Stored data entries:
# # #
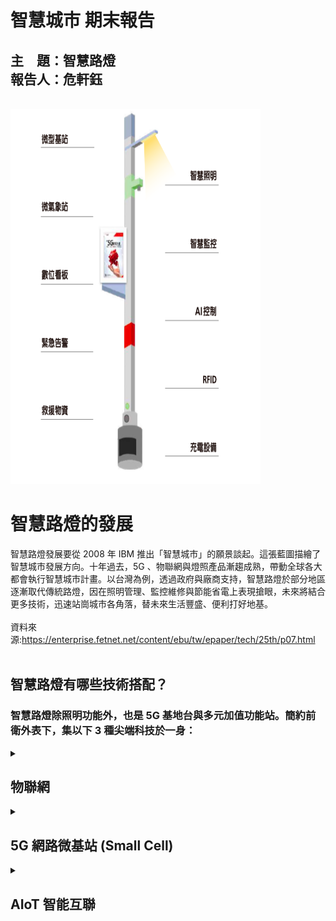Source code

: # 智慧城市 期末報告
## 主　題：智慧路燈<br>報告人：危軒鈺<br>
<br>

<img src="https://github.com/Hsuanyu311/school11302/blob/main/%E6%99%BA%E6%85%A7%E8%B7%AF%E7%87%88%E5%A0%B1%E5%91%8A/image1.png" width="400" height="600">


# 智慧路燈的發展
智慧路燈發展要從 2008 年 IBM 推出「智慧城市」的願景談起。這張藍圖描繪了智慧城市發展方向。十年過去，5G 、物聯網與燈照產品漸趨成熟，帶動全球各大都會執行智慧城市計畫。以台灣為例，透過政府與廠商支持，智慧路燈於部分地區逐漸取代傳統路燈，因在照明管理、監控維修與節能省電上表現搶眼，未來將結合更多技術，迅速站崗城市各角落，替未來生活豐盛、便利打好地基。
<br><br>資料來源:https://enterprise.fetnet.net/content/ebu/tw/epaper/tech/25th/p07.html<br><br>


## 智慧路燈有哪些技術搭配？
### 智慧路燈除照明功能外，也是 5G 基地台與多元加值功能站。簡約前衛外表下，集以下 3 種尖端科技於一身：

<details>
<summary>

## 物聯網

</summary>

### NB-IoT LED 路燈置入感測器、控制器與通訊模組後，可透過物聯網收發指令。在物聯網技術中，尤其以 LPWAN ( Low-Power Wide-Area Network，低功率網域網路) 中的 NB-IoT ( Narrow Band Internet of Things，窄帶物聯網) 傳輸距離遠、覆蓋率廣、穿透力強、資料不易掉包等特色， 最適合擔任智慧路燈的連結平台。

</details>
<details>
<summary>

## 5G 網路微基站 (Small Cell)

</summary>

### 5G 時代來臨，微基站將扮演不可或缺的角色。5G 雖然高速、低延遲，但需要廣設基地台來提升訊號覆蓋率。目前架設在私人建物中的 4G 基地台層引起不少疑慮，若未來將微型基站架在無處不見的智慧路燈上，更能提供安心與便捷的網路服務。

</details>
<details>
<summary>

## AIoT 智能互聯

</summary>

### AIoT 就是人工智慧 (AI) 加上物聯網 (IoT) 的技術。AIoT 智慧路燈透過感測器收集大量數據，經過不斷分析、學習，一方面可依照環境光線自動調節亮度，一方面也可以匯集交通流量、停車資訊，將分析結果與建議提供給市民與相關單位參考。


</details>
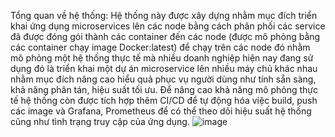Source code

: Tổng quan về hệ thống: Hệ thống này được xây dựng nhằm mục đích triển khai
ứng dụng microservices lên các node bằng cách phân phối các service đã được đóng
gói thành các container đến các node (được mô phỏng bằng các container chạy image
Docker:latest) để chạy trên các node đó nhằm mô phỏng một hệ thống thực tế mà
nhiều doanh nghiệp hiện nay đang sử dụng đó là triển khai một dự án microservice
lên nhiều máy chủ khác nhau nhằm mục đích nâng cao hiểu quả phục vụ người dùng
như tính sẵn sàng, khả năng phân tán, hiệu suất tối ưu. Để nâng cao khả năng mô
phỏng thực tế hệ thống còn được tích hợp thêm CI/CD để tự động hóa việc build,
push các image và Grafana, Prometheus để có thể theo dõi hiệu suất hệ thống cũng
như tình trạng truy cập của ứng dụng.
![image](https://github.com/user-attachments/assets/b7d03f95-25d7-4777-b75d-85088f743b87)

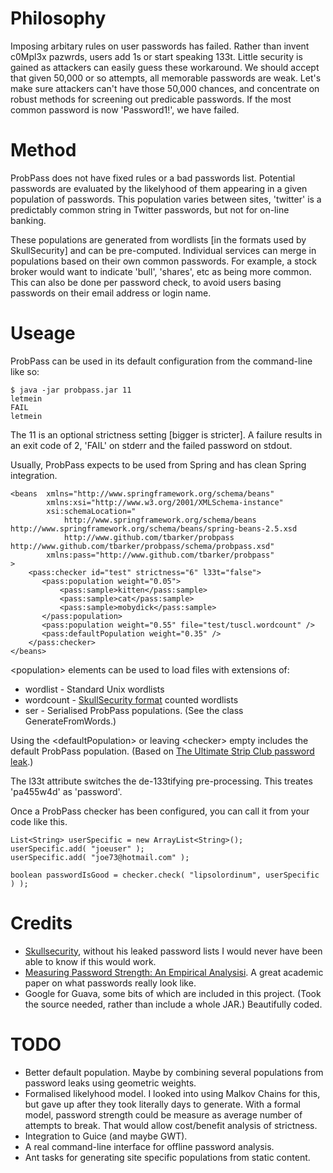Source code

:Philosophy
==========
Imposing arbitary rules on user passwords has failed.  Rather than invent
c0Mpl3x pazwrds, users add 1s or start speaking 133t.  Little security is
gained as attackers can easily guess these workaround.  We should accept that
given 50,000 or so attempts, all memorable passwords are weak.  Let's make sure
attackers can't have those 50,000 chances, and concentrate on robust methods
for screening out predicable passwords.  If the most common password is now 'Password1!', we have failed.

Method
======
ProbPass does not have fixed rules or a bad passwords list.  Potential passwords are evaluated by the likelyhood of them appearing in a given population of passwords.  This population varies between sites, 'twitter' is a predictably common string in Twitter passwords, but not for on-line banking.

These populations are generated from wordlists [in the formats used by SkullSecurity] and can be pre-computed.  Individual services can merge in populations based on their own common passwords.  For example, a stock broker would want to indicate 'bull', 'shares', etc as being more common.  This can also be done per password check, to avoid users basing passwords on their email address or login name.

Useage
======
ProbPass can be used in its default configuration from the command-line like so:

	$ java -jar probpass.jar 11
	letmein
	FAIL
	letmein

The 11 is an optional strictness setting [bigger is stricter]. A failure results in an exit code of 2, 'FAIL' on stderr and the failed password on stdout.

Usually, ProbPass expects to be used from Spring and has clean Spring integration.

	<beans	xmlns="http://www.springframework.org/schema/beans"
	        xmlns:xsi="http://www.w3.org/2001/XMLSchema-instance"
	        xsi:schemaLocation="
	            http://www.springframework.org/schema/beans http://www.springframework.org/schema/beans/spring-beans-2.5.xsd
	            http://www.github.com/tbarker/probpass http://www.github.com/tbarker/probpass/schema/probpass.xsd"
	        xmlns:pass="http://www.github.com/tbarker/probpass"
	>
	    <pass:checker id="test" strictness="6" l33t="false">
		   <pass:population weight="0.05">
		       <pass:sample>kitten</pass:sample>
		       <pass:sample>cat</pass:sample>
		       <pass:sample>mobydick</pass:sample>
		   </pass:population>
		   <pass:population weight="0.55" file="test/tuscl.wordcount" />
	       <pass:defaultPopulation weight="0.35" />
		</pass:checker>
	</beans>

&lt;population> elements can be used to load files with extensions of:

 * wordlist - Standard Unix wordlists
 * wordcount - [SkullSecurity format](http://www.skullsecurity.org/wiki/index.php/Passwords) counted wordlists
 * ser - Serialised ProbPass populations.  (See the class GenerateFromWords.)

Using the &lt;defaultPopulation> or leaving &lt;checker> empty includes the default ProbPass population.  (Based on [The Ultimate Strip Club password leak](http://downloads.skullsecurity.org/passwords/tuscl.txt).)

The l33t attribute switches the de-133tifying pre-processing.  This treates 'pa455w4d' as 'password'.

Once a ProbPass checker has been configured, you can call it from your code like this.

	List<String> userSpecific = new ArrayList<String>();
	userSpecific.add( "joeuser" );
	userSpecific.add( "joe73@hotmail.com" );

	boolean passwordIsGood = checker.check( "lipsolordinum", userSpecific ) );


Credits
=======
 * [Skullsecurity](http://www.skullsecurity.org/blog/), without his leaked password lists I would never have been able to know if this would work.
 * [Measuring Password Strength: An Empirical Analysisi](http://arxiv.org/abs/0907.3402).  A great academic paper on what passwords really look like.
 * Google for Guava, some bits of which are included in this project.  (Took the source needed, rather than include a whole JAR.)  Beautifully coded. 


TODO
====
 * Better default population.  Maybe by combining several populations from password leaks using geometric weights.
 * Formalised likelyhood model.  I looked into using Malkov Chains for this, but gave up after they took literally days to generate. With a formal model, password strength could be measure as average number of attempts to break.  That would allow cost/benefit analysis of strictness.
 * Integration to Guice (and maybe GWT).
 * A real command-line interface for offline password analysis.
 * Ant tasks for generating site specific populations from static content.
# # #
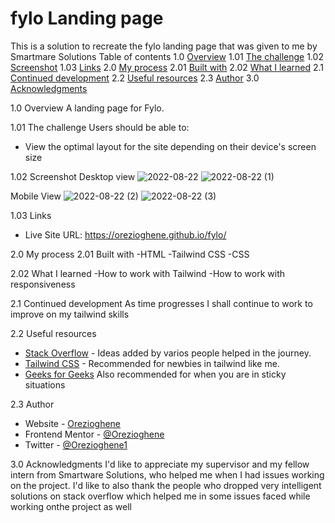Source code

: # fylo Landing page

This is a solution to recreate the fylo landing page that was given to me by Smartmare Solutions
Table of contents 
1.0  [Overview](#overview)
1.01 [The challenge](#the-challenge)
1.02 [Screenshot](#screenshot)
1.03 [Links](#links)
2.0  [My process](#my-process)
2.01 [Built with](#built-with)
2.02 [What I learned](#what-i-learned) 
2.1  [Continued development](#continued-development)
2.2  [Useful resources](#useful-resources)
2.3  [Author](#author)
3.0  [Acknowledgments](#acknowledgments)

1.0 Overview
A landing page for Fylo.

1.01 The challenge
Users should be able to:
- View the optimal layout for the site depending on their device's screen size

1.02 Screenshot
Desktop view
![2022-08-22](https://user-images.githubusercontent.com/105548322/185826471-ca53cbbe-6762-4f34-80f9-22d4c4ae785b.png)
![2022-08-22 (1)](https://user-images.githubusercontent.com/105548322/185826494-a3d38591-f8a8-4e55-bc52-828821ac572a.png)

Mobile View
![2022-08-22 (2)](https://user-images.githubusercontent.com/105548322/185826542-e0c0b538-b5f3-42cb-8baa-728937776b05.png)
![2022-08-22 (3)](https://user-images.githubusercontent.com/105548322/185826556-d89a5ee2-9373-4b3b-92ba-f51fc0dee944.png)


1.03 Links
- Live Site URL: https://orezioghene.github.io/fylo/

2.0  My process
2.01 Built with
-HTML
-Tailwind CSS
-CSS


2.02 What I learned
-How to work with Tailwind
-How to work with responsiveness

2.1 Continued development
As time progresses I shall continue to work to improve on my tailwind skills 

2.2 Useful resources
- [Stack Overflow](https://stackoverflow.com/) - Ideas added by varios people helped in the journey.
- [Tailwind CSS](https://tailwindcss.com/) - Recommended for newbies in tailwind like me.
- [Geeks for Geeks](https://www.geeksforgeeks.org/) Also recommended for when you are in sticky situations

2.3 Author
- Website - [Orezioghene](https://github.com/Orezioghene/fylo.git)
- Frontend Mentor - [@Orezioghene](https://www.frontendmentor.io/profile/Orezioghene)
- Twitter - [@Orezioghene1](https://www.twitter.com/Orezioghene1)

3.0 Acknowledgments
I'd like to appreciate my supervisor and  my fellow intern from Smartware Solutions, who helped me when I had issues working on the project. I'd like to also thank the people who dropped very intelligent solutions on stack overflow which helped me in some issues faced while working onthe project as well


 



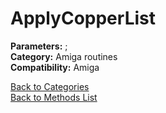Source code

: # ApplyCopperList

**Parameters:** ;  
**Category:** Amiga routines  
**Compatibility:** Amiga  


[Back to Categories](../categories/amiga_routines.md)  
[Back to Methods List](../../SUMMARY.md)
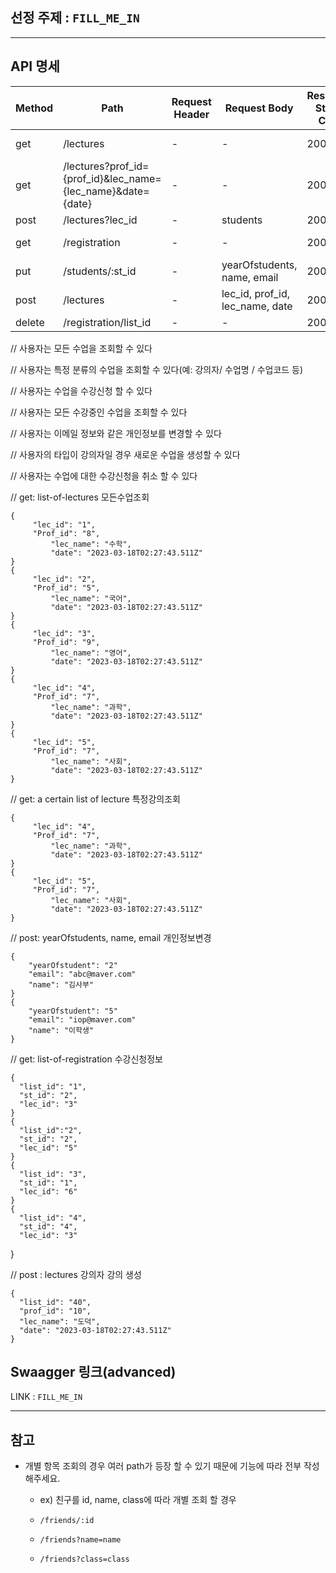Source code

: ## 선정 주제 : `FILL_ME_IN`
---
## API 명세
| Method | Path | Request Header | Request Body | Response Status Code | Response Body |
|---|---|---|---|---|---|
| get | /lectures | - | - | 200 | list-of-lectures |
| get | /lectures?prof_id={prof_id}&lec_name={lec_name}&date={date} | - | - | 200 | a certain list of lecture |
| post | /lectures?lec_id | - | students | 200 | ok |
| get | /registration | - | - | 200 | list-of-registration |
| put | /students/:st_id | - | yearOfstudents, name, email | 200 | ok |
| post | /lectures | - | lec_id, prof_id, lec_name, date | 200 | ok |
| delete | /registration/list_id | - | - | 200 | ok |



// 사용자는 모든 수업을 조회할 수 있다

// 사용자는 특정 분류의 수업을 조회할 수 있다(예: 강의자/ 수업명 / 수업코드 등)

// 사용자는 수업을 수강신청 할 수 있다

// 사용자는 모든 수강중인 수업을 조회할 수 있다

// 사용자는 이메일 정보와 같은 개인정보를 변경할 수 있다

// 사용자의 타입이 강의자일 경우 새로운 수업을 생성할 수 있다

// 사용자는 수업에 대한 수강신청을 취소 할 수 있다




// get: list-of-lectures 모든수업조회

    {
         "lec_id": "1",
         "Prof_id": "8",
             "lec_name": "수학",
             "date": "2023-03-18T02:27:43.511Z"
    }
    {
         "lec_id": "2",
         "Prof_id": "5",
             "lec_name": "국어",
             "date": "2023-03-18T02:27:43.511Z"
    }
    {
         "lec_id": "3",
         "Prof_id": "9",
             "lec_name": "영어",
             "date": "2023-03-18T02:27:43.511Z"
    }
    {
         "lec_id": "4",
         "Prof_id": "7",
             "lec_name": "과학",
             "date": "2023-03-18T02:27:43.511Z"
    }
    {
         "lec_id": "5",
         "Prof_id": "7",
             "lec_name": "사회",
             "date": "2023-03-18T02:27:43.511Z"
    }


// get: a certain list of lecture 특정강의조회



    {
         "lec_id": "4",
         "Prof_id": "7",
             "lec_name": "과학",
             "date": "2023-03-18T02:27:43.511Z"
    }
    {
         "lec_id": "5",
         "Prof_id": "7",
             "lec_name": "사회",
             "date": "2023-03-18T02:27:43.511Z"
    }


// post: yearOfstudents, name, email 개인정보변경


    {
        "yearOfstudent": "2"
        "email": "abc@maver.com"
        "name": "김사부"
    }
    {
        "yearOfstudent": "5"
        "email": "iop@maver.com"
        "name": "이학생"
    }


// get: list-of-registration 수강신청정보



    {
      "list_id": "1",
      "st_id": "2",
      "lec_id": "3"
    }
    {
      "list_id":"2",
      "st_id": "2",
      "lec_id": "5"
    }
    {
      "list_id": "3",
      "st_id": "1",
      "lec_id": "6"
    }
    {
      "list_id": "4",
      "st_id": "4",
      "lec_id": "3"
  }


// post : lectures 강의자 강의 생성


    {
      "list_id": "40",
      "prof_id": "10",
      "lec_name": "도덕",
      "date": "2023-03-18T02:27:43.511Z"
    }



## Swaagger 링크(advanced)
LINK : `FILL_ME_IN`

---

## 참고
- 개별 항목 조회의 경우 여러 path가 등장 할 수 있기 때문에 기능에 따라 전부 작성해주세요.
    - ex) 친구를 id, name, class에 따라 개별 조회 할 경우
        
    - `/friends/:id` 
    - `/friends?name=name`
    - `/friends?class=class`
# # #
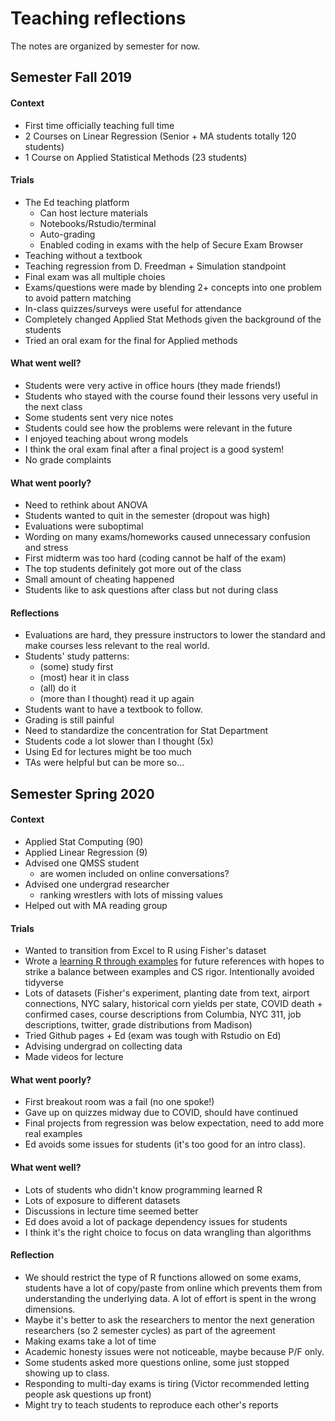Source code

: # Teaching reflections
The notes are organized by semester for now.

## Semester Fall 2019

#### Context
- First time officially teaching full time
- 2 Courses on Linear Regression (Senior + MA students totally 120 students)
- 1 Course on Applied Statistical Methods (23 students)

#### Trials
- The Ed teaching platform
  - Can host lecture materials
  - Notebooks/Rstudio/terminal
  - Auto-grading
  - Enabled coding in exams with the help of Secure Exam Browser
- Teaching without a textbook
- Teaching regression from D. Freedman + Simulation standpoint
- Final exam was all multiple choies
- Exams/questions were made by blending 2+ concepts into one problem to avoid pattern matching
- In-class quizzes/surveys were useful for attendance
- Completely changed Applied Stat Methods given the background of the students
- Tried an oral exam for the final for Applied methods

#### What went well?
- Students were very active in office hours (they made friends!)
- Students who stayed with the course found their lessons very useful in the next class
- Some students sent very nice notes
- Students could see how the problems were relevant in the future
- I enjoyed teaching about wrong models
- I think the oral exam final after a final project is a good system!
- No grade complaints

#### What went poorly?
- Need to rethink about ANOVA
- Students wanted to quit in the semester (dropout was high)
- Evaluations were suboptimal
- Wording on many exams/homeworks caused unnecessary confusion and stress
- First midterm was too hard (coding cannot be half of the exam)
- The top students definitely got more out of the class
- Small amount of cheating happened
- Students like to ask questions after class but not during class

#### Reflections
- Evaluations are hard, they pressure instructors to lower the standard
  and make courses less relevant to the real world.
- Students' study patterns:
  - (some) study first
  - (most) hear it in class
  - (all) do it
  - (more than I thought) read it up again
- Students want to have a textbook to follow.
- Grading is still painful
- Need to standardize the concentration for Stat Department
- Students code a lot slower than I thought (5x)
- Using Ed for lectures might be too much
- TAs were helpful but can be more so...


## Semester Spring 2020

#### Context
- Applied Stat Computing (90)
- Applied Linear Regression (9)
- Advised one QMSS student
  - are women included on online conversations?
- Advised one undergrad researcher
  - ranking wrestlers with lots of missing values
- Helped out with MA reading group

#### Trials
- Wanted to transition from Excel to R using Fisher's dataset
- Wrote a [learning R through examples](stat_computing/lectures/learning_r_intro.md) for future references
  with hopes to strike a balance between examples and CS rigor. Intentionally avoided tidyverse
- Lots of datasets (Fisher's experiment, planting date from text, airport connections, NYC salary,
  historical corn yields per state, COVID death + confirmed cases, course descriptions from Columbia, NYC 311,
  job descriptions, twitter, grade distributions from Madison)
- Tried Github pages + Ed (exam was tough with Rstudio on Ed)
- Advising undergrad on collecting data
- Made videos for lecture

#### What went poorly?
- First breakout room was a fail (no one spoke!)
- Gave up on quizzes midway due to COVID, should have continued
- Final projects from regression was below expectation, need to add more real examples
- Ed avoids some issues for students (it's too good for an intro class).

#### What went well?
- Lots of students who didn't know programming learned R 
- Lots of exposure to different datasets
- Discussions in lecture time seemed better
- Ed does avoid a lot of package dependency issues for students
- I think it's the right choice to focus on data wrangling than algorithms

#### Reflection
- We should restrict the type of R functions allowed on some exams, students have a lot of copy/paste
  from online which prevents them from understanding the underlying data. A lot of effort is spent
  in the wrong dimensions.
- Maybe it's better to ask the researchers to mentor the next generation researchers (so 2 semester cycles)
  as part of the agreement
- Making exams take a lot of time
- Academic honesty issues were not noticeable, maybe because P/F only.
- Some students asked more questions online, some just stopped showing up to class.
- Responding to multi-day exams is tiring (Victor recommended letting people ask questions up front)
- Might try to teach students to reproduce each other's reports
# # #
Work item » Reproduce the lines above, beginning at the line with "- Applied Stat Computing (90)" and stopping after the line with "with hopes to", exactly as they are.

Exercise output »
- Applied Stat Computing (90)
- Applied Linear Regression (9)
- Advised one QMSS student
  - are women included on online conversations?
- Advised one undergrad researcher
  - ranking wrestlers with lots of missing values
- Helped out with MA reading group

#### Trials
- Wanted to transition from Excel to R using Fisher's dataset
- Wrote a [learning R through examples](stat_computing/lectures/learning_r_intro.md) for future references
  with hopes to strike a balance between examples and CS rigor. Intentionally avoided tidyverse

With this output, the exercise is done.